BootsnAll Travel Network



Kankan

Watching the world go by with our first beerKankan street-sceneFrom the Kankan hotelFrom porter to carOn the road to Bamako

No, not a strange African dance, but Guinea’s second city – its Birmingham, I guess, though the local accent isn’t noticeably more annoying than elsewhere in the country.

This is our goal after Kouroussa, and the staging post for getting transport for Mali where we’re headed next. Like most places in Guinea, it’s very dillapidated and everything is coated in a fine patina of the pervasive red dust that makes Africa Africa. But the town has a bustling feel, and the people are friendly. More importantly, we manage to find somewhere to have our first cold beer for almost two weeks; fizzy, pishy lager never tasted so good…

Next morning we hire a boy and his hand-pushed cart to help get us and all our gear to the gare voiture, where we’ll find transport across the border. We’ve missed the first bush taxi of the day to Bamako, but are assured that another one will leave shortly, as soon as enough people arrive to fill the car up.

Four hours later, it’s clear not many people are going to Bamako today. The car (a knackered looking Peugeot) is almost full, but we’re one passenger short. Finally, after what seems an age, she arrives. And true to that African stereotype of the passenger you always end up squeezing yourself next to on public transport, she’s a whopper. What’s more, it’s me she’s going to be sitting next to – or rather, on – for the next few hours. This could get ugly.

In all the driver manages to cram 11 passengers in a car made comfortably to seat probably no more than 7. Dan’s wedged in the front with another guy, his big long legs somehow wrapped around the gearstick.
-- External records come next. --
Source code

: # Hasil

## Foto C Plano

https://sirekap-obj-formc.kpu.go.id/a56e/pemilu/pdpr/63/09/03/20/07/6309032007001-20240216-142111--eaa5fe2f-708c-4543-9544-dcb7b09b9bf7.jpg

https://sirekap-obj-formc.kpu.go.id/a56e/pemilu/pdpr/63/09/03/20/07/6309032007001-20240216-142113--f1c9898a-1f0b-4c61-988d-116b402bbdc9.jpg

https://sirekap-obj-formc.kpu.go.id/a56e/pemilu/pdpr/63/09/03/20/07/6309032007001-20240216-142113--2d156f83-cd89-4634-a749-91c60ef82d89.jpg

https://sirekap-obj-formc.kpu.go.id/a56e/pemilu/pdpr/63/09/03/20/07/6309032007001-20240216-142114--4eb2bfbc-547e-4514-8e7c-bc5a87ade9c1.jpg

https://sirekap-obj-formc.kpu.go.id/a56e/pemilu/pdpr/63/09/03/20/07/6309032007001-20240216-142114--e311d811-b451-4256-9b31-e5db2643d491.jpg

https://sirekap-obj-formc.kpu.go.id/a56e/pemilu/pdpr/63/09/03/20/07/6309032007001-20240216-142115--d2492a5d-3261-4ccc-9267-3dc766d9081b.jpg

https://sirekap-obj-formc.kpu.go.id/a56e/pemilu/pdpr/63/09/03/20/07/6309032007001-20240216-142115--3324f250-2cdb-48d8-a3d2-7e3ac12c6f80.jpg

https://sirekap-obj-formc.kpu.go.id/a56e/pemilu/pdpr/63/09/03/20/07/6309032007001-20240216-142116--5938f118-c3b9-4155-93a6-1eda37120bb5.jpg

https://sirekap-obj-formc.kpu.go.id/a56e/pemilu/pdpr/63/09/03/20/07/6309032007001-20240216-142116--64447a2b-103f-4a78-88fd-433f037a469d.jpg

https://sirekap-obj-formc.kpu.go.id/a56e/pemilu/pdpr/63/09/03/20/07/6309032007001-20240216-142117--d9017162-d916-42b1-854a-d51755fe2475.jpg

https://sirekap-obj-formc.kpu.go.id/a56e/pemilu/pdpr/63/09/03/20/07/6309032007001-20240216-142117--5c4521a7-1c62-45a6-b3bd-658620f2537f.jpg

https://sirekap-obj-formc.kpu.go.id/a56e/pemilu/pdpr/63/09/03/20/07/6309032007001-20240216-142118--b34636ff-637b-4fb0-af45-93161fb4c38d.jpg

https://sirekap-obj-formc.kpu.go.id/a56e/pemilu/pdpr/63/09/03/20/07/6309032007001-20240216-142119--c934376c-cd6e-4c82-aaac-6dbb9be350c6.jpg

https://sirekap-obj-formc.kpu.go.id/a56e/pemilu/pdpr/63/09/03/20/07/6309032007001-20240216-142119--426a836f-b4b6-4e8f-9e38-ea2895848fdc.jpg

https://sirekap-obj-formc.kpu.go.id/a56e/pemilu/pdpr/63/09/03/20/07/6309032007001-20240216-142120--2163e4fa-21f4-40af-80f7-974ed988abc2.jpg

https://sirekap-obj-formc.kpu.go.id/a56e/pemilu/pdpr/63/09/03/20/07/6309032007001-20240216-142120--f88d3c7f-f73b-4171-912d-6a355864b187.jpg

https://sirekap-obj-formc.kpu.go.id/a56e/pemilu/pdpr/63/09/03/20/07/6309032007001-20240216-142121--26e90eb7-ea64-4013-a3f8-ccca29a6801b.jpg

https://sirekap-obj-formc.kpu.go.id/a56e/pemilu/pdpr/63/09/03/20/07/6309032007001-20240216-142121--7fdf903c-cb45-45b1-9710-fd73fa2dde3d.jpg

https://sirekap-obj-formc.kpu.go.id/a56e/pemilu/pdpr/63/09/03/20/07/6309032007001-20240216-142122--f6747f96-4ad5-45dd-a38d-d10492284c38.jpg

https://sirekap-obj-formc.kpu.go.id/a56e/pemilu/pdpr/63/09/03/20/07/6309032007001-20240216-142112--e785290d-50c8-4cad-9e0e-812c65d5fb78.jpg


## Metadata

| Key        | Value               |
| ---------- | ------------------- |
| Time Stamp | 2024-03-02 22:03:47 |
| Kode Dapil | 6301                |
I’m on the middle row of seats along with two normal sized men and Big Mumma, who’s sat half on me, half on the guy the other side of her. In keeping with her size, she spends much of the journey grazing on the contents of various bags of food she picks up along the way – nuts, oranges, bread, goat meat. Then there are four more wedged in the back row of seats – three adults and a small child. It’s going to be a long journey.
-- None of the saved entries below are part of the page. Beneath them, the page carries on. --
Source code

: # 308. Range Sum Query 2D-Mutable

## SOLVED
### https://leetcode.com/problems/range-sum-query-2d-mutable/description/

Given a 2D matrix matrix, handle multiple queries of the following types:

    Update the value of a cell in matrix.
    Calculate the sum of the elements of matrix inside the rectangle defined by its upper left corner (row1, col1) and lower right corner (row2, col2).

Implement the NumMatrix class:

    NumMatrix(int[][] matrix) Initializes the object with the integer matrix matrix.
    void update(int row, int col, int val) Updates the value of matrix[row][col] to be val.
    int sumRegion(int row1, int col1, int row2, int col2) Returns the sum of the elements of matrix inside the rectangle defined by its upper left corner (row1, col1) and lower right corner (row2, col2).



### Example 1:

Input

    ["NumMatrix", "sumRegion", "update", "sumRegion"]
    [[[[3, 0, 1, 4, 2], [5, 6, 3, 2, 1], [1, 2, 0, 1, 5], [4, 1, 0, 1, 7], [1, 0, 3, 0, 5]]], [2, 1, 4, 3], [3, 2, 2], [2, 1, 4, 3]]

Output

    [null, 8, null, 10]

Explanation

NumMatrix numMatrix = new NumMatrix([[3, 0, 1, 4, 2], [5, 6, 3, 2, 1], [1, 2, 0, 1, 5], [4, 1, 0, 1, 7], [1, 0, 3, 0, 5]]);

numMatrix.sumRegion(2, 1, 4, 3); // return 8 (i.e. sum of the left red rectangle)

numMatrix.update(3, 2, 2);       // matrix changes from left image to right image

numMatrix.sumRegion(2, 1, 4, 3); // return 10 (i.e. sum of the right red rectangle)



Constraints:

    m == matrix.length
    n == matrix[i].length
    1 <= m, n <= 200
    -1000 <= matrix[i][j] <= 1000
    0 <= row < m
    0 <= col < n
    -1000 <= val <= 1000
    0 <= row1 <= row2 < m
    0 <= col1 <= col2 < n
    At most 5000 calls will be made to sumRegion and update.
Soon we’re off. The Peugeot creaks and groans under the combined weight of passengers and their baggage slung on the roof. The road we follow to the border weaves along the Niger, crossing it once. It’s good to see the river again; we’re both missing it. And compared to the sardine-like way we’ve all been shoe-horned into this taxi, the discomforts of the river – the hard seats, the biting flies and threats from lurking hippos – seem like a holiday.